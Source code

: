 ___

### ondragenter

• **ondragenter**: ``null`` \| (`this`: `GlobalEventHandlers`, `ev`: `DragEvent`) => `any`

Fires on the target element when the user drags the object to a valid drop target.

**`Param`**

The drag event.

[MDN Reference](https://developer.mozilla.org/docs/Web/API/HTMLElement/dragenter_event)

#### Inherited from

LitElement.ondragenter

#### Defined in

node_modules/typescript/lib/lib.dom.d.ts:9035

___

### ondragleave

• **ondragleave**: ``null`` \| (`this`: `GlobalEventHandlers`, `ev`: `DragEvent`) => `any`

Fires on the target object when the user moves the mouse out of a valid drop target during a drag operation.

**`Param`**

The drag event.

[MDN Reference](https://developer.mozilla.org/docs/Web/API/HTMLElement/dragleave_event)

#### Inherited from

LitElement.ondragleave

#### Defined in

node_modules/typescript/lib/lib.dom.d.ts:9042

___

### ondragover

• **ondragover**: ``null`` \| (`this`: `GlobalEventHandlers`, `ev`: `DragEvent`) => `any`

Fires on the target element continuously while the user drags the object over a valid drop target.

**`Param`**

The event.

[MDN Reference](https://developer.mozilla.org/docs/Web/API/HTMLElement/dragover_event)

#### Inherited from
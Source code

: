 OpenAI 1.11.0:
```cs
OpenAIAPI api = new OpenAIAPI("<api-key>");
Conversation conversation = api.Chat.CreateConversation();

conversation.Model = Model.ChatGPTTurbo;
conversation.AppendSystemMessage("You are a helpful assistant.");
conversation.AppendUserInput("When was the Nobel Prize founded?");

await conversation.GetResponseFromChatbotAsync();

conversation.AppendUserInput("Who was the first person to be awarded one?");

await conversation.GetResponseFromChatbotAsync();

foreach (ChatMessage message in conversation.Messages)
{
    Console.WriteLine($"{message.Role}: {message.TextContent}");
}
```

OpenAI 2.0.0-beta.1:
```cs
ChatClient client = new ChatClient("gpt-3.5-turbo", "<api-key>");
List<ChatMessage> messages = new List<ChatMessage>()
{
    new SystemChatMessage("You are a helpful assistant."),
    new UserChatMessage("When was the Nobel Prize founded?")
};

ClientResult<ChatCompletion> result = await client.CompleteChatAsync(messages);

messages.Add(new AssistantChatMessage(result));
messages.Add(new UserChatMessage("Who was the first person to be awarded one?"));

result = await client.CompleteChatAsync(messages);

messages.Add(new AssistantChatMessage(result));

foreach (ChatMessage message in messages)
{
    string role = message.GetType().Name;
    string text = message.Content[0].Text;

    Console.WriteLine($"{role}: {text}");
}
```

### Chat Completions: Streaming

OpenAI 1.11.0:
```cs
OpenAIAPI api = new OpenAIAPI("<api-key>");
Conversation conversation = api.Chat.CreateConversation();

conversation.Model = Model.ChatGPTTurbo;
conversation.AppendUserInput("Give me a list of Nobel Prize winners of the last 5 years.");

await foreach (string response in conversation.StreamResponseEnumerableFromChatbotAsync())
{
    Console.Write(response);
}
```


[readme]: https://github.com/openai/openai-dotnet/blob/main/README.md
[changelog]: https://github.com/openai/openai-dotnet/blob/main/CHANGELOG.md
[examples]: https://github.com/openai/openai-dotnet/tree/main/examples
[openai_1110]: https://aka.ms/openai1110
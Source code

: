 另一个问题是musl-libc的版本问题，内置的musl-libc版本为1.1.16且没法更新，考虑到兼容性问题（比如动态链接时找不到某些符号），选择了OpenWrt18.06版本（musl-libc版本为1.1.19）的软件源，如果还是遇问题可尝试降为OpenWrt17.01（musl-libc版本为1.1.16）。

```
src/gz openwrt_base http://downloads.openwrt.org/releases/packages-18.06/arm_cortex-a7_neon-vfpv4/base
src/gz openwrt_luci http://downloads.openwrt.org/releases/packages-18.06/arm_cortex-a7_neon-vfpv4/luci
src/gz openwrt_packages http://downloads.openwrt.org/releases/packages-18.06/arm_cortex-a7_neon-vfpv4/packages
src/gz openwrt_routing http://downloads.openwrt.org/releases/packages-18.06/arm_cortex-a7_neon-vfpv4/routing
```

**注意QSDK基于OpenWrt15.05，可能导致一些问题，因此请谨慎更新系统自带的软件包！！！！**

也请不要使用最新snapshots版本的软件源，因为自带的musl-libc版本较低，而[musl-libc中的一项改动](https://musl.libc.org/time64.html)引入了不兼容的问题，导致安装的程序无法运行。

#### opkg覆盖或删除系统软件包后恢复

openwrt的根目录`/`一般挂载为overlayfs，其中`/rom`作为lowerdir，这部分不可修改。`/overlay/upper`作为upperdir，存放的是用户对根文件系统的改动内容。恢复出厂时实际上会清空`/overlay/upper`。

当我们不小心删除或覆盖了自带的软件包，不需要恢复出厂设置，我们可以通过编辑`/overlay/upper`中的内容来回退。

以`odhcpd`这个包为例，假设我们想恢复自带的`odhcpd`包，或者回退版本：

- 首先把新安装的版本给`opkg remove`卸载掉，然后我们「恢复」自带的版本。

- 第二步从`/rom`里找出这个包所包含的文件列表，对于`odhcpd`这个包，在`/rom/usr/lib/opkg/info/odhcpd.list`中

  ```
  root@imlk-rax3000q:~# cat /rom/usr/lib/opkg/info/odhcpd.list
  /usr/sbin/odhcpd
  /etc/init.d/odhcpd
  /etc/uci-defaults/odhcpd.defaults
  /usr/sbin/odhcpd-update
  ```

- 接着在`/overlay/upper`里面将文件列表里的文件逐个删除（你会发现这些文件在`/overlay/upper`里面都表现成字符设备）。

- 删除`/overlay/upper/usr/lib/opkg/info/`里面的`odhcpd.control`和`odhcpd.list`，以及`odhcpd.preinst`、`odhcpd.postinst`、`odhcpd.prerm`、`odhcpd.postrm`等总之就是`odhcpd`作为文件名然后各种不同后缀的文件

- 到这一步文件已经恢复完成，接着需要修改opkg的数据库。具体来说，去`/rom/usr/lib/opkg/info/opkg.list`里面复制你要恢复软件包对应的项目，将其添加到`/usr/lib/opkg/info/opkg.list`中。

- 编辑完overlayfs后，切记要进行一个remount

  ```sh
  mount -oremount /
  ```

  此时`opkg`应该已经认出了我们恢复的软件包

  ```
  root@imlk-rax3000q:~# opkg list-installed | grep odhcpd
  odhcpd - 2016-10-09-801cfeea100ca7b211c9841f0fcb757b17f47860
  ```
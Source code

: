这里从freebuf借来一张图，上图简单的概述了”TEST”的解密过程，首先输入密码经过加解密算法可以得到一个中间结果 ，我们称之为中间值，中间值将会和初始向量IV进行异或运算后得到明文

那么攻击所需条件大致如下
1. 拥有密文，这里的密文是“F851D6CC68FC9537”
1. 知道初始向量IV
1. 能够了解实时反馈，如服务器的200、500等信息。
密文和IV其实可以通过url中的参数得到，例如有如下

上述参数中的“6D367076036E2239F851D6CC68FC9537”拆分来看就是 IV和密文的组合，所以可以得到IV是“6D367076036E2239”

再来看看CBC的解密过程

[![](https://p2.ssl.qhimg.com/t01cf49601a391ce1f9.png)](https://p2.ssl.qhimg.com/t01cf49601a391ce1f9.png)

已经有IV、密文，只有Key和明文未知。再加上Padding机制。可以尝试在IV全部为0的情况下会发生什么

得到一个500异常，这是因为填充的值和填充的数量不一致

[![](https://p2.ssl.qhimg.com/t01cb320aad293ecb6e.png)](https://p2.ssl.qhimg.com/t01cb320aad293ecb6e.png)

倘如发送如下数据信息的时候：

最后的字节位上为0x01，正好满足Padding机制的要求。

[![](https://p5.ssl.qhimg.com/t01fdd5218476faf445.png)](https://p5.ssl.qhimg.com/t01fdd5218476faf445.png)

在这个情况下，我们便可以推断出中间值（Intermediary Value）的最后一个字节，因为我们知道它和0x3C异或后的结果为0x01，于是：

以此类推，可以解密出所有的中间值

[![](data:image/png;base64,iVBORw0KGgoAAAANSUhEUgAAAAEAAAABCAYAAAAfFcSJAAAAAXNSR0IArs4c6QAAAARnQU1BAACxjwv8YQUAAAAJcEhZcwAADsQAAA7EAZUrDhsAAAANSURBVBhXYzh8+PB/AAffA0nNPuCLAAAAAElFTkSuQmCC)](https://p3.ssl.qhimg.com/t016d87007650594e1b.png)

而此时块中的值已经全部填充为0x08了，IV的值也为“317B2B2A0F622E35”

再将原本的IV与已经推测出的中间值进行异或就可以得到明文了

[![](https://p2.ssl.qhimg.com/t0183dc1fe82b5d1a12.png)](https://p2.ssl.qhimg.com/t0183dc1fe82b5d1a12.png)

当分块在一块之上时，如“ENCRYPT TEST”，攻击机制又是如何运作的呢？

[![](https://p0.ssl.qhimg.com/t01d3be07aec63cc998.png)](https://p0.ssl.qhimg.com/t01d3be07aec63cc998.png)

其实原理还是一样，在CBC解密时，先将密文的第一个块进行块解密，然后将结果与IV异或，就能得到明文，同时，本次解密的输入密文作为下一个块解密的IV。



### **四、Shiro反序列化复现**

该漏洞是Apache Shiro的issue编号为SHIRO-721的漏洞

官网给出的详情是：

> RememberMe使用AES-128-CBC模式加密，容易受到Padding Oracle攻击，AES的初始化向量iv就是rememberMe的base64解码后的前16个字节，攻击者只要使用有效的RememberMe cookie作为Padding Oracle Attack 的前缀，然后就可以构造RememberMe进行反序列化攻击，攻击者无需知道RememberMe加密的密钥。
§
◆ Your instructions ◆
For every line in the data above that holds "object", return the line itself.

◆ Task output ◆
Fires on the target element when the user drags the object to a valid drop target.
Fires on the target object when the user moves the mouse out of a valid drop target during a drag operation.
Fires on the target element continuously while the user drags the object over a valid drop target.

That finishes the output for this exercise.